Mais quand vous plantez des arbres, il faut beaucoup plus longtemps pour qu'ils rapportent. Donc qui peut investir sur 10 ans ? Ce sont des mutations sur lesquelles il faut qu'on travaille. Aucun paysan ne doit perdre quelque chose, si on signe un jour le Mercosur. Et pour l'instant, la France est réservée parce qu'effectivement elle sait parfaitement que pour une petite partie de son agriculture, ça risque d'être difficile.

Est-ce que ça veut dire qu'il faut plus de protectionnisme sur les produits agricoles français ?
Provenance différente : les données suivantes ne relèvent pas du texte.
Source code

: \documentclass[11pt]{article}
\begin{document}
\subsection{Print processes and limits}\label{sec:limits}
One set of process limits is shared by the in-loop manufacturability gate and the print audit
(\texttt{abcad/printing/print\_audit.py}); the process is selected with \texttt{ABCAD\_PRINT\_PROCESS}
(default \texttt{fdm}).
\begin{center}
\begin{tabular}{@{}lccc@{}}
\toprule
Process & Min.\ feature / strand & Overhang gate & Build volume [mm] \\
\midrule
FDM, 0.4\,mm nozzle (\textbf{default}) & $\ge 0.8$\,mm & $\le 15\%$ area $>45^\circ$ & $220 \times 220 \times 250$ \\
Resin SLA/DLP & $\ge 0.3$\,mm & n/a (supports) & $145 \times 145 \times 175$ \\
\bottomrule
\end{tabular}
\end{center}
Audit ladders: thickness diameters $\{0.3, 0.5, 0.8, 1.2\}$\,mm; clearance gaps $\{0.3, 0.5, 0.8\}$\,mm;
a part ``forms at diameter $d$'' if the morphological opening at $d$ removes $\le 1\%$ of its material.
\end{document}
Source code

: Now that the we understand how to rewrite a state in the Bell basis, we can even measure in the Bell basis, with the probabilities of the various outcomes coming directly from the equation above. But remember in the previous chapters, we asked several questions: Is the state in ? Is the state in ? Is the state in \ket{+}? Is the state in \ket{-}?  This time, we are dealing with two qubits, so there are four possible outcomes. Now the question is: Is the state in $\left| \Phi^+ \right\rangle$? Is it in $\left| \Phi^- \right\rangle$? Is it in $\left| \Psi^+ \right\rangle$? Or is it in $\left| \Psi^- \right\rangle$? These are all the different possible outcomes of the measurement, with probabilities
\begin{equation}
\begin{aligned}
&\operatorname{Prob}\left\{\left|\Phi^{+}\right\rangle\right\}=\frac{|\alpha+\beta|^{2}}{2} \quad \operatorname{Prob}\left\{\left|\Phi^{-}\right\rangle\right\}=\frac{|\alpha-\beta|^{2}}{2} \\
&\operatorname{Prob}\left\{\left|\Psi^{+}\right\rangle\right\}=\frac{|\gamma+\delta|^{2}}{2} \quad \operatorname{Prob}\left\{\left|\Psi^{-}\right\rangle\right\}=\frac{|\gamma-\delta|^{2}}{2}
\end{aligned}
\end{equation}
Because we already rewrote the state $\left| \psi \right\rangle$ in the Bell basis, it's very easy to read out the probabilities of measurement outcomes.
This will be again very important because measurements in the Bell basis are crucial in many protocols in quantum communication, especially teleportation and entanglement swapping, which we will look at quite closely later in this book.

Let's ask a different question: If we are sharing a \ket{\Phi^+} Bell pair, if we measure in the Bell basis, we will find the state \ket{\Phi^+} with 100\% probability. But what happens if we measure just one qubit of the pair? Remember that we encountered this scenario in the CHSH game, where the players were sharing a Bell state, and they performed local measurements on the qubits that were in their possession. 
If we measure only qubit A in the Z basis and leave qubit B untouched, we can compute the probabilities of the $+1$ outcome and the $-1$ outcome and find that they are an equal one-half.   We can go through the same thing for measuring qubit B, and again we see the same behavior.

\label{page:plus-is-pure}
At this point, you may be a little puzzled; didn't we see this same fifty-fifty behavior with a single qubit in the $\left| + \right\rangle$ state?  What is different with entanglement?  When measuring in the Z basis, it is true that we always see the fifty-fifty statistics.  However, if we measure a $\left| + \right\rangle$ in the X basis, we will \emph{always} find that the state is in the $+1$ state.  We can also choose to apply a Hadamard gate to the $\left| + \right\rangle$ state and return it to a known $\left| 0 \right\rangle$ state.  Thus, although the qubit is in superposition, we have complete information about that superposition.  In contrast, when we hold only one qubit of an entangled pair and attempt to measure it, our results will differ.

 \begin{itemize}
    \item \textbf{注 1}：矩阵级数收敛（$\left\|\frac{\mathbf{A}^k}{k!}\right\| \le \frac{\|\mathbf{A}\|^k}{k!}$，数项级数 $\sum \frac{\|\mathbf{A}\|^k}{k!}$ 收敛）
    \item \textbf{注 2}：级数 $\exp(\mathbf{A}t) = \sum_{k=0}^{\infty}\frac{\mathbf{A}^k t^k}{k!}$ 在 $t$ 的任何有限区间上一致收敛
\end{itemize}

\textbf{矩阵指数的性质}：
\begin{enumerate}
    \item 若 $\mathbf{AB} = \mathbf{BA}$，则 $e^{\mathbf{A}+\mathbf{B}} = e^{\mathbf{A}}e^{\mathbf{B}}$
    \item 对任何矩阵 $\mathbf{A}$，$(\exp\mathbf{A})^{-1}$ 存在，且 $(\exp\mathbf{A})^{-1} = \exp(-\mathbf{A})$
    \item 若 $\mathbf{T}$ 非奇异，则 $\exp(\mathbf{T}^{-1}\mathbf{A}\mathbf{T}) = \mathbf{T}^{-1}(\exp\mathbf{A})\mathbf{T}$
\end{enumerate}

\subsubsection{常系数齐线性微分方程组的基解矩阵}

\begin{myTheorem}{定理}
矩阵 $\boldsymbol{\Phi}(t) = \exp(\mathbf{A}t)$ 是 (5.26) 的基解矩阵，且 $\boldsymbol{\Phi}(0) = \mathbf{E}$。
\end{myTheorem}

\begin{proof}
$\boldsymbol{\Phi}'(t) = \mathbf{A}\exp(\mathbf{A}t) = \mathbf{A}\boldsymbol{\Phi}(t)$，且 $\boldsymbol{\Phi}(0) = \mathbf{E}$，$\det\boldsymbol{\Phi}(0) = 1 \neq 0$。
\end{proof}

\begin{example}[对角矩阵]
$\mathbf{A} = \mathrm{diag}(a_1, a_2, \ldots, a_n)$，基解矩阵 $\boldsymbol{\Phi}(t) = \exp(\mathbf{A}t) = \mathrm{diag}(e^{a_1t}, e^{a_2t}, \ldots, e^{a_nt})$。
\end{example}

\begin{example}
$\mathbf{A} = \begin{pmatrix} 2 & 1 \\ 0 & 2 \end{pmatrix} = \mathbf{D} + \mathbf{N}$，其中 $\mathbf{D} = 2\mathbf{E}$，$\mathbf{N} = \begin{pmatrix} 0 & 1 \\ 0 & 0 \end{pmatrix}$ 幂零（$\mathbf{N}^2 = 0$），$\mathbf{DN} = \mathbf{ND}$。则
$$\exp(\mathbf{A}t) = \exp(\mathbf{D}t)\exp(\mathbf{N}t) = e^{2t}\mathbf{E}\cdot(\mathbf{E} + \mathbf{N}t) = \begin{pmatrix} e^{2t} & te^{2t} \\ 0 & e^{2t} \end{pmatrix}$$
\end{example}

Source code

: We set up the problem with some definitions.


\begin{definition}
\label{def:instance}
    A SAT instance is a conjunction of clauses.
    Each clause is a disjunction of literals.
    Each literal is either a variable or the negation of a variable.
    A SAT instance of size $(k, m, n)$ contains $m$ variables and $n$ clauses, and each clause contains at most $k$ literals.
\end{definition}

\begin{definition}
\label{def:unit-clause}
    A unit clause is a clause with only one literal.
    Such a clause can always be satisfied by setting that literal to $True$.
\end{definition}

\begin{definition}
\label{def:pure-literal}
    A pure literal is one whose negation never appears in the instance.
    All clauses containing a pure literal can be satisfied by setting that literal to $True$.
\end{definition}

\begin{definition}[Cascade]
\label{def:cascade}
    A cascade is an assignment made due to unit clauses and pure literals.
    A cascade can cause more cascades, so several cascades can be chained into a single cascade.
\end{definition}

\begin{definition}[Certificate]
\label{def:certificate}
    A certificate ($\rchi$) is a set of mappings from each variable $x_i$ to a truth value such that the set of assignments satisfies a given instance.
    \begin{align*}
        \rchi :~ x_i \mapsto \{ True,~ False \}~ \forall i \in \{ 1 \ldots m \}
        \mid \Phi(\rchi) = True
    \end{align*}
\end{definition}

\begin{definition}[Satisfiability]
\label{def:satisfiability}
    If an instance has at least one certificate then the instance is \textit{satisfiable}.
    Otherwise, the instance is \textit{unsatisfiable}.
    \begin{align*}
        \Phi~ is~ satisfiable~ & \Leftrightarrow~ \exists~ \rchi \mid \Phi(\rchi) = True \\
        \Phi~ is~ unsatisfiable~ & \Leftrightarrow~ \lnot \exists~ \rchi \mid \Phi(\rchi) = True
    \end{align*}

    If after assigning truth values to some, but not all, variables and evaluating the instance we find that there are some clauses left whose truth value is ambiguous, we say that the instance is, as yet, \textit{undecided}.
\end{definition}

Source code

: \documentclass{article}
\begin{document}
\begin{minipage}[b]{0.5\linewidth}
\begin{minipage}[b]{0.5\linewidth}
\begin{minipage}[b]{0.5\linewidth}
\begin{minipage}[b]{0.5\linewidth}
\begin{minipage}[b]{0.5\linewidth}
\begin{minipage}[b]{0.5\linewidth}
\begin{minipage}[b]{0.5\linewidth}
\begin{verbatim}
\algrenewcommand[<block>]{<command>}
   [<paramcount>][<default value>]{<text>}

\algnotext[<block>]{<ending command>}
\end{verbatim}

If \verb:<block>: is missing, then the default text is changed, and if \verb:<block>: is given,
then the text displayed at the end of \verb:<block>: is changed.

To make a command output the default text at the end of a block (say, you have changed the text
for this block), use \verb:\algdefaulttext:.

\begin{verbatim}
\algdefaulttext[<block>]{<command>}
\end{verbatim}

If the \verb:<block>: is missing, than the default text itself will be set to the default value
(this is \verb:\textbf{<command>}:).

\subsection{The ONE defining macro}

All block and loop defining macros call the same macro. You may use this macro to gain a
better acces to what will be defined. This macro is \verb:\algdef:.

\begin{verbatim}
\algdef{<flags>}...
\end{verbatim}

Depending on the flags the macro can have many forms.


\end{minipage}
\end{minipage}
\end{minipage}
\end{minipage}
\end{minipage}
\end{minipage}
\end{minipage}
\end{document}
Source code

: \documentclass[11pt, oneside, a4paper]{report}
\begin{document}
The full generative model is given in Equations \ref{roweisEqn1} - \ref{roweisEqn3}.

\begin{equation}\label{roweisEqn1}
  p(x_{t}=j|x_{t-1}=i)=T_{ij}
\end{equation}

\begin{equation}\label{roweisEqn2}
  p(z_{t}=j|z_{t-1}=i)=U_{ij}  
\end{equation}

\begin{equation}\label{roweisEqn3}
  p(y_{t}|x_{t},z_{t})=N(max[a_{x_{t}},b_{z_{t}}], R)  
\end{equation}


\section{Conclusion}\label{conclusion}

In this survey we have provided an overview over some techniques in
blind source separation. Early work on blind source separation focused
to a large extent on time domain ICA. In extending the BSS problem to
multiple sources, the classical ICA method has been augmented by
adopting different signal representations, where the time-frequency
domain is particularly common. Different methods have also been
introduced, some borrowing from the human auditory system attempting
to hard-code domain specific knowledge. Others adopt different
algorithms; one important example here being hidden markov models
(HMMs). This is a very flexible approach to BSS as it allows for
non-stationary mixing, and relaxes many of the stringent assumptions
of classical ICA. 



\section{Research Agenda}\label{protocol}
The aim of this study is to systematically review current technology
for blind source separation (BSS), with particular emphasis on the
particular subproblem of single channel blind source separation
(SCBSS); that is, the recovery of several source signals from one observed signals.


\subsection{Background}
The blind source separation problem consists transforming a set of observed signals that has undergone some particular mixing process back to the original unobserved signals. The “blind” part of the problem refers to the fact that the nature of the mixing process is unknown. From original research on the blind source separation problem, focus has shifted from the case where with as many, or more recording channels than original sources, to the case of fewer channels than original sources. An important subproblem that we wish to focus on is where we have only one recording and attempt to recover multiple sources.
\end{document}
Mais on ne peut pas dire ça, parce qu'on achète plein de choses à l'étranger, on achète le soja, le maïs, on achète souvent le whisky, pour prendre un exemple dans les spiritueux. La question, c'est que l'Europe doit être un corps politique, économique et culturel puissant. Et c'est d'abord la question de l'unité européenne qui se joue, avec une chose : il faut travailler sur l'alimentation, parce que ce que les gens achètent dépend de leur capacité à cuisiner, et de leur désir de manger. Or, en France, on a supprimé les cours de cuisine à l'école.

Il y a une région qui fait un boulot fantastique, c'est l'Occitanie. Ils ont créé des maisons de l'alimentation à plein d'endroits. Ce sont souvent des dames qui viennent cuisiner, vous avez aussi bien des gens qui font du couscous que de la daube ou autre chose. On peut venir manger, et les agriculteurs du coin viennent et disent : bon, qu'est-ce qu'il vous faut pour vos produits, pour faire le couscous. Est-ce que ce sont les mêmes que pour une daube ? Construire un projet alimentaire en tenant compte des territoires, c'est une idée très forte pour renforcer l'agriculture. C'est plus utile que des frontières parce qu'on y perd toujours à force de faire trop de frontières, notamment à l'intérieur de l'Europe.